The main objective of this exercise is to show how to perform a network or graph analysis based on open data on rental bicycle trips in the city of Madrid. To do this, we will perform a preprocessing of the data in order to obtain the tables that we will use next in the visualization generating tool, with which we will create the visualizations of the graph.

Network analysis are methods and tools for the study and interpretation of the relationships and connections between entities or interconnected nodes of a network, these entities being persons, sites, products, or organizations, among others. Network analysis seeks to discover patterns, identify communities, analyze influence, and determine the importance of nodes within the network. This is achieved by using specific algorithms and techniques to extract meaningful insights from network data.

Once the data has been analyzed using this visualization, we can answer questions such as the following: 

  • What is the network station with the highest inbound and outbound traffic? 
  • What are the most common interstation routes?
  • What is the average number of connections between stations for each of them?
  • What are the most interconnected stations within the network?

Back to top

 

3. Resources

3.1. Datasets

The open datasets used contain information on loan bike trips made in the city of Madrid. The information they provide is about the station of origin and destination, the time of the journey, the duration of the journey, the identifier of the bicycle, ...

These open datasets are published by the Madrid City Council, through files that collect the records on a monthly basis.

These datasets are also available for download from the following Github repository.

 

3.2. Tools

To carry out the data preprocessing tasks, the Python programming language written on a Jupyter Notebook hosted in the Google Colab cloud service has been used.

"Google Colab" or, also called Google Colaboratory, is a cloud service from Google Research that allows you to program, execute and share code written in Python or R on a Jupyter Notebook from your browser, so it does not require configuration. This service is free of charge.

For the creation of the interactive visualization, the Gephi tool has been used.

"Gephi" is a network visualization and analysis tool. It allows you to represent and explore relationships between elements, such as nodes and links, in order to understand the structure and patterns of the network.
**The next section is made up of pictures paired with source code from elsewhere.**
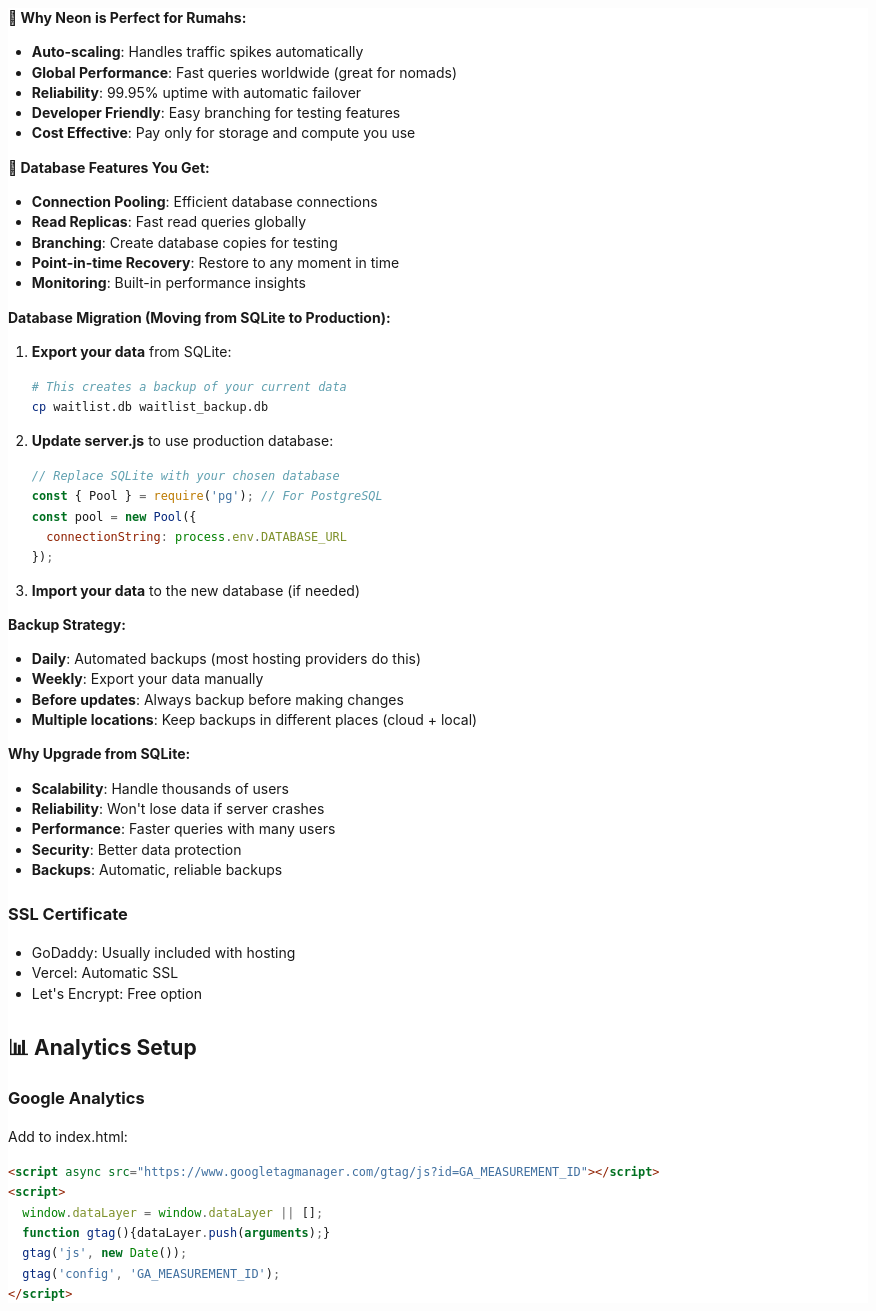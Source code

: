 **🎯 Why Neon is Perfect for Rumahs:**
- **Auto-scaling**: Handles traffic spikes automatically
- **Global Performance**: Fast queries worldwide (great for nomads)
- **Reliability**: 99.95% uptime with automatic failover
- **Developer Friendly**: Easy branching for testing features
- **Cost Effective**: Pay only for storage and compute you use

**🔧 Database Features You Get:**
- **Connection Pooling**: Efficient database connections
- **Read Replicas**: Fast read queries globally
- **Branching**: Create database copies for testing
- **Point-in-time Recovery**: Restore to any moment in time
- **Monitoring**: Built-in performance insights

**Database Migration (Moving from SQLite to Production):**
1. **Export your data** from SQLite:
   ```bash
   # This creates a backup of your current data
   cp waitlist.db waitlist_backup.db
   ```

2. **Update server.js** to use production database:
   ```javascript
   // Replace SQLite with your chosen database
   const { Pool } = require('pg'); // For PostgreSQL
   const pool = new Pool({
     connectionString: process.env.DATABASE_URL
   });
   ```

3. **Import your data** to the new database (if needed)

**Backup Strategy:**
- **Daily**: Automated backups (most hosting providers do this)
- **Weekly**: Export your data manually
- **Before updates**: Always backup before making changes
- **Multiple locations**: Keep backups in different places (cloud + local)

**Why Upgrade from SQLite:**
- **Scalability**: Handle thousands of users
- **Reliability**: Won't lose data if server crashes
- **Performance**: Faster queries with many users
- **Security**: Better data protection
- **Backups**: Automatic, reliable backups

### SSL Certificate
- GoDaddy: Usually included with hosting
- Vercel: Automatic SSL
- Let's Encrypt: Free option

## 📊 Analytics Setup

### Google Analytics
Add to index.html:
```html
<script async src="https://www.googletagmanager.com/gtag/js?id=GA_MEASUREMENT_ID"></script>
<script>
  window.dataLayer = window.dataLayer || [];
  function gtag(){dataLayer.push(arguments);}
  gtag('js', new Date());
  gtag('config', 'GA_MEASUREMENT_ID');
</script>
```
The program requires download and is free.

If you want to know more about tools that can help you in the treatment and visualization of data, you can use the report "Data processing and visualization tools".

Back to top

 

4. Data processing or preparation

The processes that we describe below you will find them commented in the Notebook that you can also run from Google Colab.

Due to the high volume of trips recorded in the datasets, we defined the following starting points when analysing them:

  • We will analyse the time of day with the highest travel traffic
  • We will analyse the stations with a higher volume of trips

Before launching to analyse and build an effective visualization, we must carry out a prior treatment of the data, paying special attention to its obtaining and the validation of its content, making sure that they are in the appropriate and consistent format for processing and that they do not contain errors.

As a first step of the process, it is necessary to perform an exploratory analysis of the data (EDA), in order to properly interpret the starting data, detect anomalies, missing data or errors that could affect the quality of subsequent processes and results. If you want to know more about this process you can resort to the Practical Guide of Introduction to Exploratory Data Analysis

The next step is to generate the pre-processed data table that we will use to feed the network analysis tool (Gephi) that will visually help us understand the information. To do this, we will modify, filter and join the data according to our needs.

The steps followed in this data preprocessing, explained in this Google Colab Notebook, are as follows:

  1. Installation of libraries and loading of datasets
  2. Exploratory Data Analysis (EDA)
  3. Generating pre-processed tables

You will be able to reproduce this analysis with the source code that is available in our GitHub account. The way to provide the code is through a document made on a Jupyter Notebook that, once loaded into the development environment, you can easily run or modify.

Due to the informative nature of this post and to favour the understanding of non-specialized readers, the code is not intended to be the most efficient but to facilitate its understanding, so you will possibly come up with many ways to optimize the proposed code to achieve similar purposes. We encourage you to do so!

Back to top

 

5. Network analysis

5.1. Definition of the network

The analysed network is formed by the trips between different bicycle stations in the city of Madrid, having as main information of each of the registered trips the station of origin (called "source") and the destination station (called "target").

The network consists of 253 nodes (stations) and 3012 edges (interactions between stations). It is a directed graph, because the interactions are bidirectional and weighted, because each edge between the nodes has an associated numerical value called "weight" which in this case corresponds to the number of trips made between both stations.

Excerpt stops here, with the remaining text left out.